Emergent No More?
"Emergent" is falling out of favor as a useful term. It's become "overused and corrupted." It is hard to conduct a productive dialog when the word has to be defined so careful to distinguish the target. However, I'd rather the bad ideas associated with some uses of the term rather than just the term were falling out of favor. It's the bad ideas, not the term, that's the problem.
Are they now "divergent emergent"?
Posted by: francis beckwith | September 19, 2008 at 12:28 PM
Careful Dr. Beckwith, someone may accuse you of having a sense of humor.

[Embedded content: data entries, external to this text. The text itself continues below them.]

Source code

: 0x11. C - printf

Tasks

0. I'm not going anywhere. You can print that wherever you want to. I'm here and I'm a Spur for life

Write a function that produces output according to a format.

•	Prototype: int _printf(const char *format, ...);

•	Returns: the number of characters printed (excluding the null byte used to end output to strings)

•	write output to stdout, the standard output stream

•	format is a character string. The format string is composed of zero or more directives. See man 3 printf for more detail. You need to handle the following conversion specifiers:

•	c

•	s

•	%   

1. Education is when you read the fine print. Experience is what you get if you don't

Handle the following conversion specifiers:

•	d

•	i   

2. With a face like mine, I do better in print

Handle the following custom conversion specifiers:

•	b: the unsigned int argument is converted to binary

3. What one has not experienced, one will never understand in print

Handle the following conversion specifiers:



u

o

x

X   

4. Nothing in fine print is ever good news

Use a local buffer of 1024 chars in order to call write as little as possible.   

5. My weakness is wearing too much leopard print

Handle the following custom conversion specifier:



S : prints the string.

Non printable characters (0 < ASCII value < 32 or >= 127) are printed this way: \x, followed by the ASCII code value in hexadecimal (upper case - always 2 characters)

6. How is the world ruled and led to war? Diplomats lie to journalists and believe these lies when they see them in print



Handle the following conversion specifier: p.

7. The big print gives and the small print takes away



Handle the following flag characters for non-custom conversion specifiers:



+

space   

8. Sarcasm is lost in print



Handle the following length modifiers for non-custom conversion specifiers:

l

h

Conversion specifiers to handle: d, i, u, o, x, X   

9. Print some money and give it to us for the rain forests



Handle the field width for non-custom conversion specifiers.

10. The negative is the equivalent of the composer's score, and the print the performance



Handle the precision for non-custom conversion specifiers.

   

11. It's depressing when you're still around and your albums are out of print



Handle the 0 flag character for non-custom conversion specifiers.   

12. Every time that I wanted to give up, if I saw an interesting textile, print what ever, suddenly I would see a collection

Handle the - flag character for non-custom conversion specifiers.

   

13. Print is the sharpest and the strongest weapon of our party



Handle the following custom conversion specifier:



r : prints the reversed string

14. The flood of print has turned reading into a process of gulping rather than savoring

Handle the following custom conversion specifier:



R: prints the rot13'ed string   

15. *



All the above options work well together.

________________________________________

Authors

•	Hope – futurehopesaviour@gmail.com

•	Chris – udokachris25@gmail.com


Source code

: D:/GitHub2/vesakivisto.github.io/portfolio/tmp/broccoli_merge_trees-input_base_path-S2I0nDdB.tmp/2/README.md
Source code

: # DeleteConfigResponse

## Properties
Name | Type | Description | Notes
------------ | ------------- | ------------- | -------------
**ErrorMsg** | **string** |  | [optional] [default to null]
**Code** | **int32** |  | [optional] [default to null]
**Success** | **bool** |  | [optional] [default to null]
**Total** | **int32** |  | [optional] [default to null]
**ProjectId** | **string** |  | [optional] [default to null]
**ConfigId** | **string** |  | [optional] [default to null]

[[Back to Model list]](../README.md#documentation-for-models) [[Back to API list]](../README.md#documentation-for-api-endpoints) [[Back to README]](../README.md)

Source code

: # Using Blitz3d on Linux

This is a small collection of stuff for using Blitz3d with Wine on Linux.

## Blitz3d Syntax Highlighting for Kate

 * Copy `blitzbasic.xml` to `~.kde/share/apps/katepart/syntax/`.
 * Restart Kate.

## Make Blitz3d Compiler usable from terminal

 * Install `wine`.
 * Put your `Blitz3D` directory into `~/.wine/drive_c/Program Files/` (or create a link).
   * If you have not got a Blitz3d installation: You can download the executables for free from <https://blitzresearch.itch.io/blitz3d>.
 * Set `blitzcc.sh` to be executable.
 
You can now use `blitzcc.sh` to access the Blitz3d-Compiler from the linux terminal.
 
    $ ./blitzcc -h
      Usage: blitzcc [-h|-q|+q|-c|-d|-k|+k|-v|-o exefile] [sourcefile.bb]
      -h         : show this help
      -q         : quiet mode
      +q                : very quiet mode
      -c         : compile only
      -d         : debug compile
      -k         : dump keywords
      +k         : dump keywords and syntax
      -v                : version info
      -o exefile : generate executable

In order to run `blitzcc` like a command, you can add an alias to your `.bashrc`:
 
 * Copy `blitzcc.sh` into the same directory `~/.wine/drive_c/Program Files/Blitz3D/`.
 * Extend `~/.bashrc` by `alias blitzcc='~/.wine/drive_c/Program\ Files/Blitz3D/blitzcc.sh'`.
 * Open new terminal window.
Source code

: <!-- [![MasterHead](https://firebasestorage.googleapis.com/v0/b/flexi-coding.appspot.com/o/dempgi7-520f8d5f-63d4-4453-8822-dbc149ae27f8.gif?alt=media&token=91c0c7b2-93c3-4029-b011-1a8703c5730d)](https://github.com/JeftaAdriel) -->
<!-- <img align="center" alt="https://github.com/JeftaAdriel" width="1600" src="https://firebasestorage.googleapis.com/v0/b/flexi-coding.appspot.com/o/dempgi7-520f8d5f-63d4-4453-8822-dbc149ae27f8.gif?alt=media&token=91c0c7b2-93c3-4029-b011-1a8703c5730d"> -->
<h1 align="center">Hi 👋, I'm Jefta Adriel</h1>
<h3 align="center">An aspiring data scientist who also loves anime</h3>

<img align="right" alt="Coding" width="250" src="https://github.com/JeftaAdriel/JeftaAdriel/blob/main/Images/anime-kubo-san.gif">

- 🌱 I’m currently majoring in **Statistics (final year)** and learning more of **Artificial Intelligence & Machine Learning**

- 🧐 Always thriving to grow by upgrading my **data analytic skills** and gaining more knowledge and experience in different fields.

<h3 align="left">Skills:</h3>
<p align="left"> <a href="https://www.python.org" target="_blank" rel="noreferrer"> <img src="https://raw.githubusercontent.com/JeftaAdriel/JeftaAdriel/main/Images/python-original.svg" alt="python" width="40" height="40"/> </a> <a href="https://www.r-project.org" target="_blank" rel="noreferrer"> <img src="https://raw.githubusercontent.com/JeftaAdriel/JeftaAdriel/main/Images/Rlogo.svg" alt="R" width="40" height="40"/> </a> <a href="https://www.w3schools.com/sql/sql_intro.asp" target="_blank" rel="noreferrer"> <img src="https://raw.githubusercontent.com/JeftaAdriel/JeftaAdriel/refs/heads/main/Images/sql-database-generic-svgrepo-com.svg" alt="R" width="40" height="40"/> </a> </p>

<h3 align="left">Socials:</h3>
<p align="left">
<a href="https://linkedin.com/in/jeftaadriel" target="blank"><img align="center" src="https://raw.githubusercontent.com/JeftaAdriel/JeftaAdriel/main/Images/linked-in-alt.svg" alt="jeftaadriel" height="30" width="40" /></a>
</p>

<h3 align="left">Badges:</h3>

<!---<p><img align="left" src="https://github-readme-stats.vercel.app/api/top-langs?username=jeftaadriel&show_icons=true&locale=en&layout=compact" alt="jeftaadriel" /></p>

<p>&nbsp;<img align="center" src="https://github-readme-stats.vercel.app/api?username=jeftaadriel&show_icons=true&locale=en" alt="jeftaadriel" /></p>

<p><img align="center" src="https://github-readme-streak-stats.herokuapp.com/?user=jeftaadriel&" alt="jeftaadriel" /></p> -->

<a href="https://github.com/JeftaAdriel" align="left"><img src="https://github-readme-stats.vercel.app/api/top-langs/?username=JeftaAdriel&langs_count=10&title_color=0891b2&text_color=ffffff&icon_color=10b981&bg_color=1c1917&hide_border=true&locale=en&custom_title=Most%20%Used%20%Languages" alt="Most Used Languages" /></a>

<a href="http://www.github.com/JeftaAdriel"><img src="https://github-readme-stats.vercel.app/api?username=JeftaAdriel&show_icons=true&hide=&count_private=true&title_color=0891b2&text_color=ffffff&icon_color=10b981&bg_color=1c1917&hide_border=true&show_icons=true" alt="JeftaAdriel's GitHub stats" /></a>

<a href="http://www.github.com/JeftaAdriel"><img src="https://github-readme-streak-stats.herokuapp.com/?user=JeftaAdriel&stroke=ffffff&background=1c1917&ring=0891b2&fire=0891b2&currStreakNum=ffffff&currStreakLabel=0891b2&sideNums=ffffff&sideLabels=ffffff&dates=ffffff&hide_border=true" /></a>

As Christians we're supposed to be going around 'thumping' people on the head with the Bible. Or am I missing something here?
Posted by: Tim | September 19, 2008 at 02:22 PM
"Post-emergent" will be the new moniker for those of this ilk.
Posted by: cp | September 19, 2008 at 07:08 PM
If an Emergent Church merges with a Dutch Reformed Church, does it become a Detergent Church?
Posted by: francis beckwith | September 19, 2008 at 08:16 PM
"If an Emergent Church merges with a Dutch Reformed Church, does it become a Detergent Church?"
Now that right there is funnnnnny! Yes sir. Whooo hooo!
Posted by: Eric Peterman | September 20, 2008 at 09:18 AM
It's like the term "postmodernism": when it includes such *incredibly* divergent thinkers as Rorty and Heidegger, it loses meaning as it refers to no one in particular or mischaracterizes the thinkers who simply do not fit the overly-generalized understanding.
Posted by: Kevin Winters | September 20, 2008 at 09:44 AM
The names have been changed to protect the marginally emergent.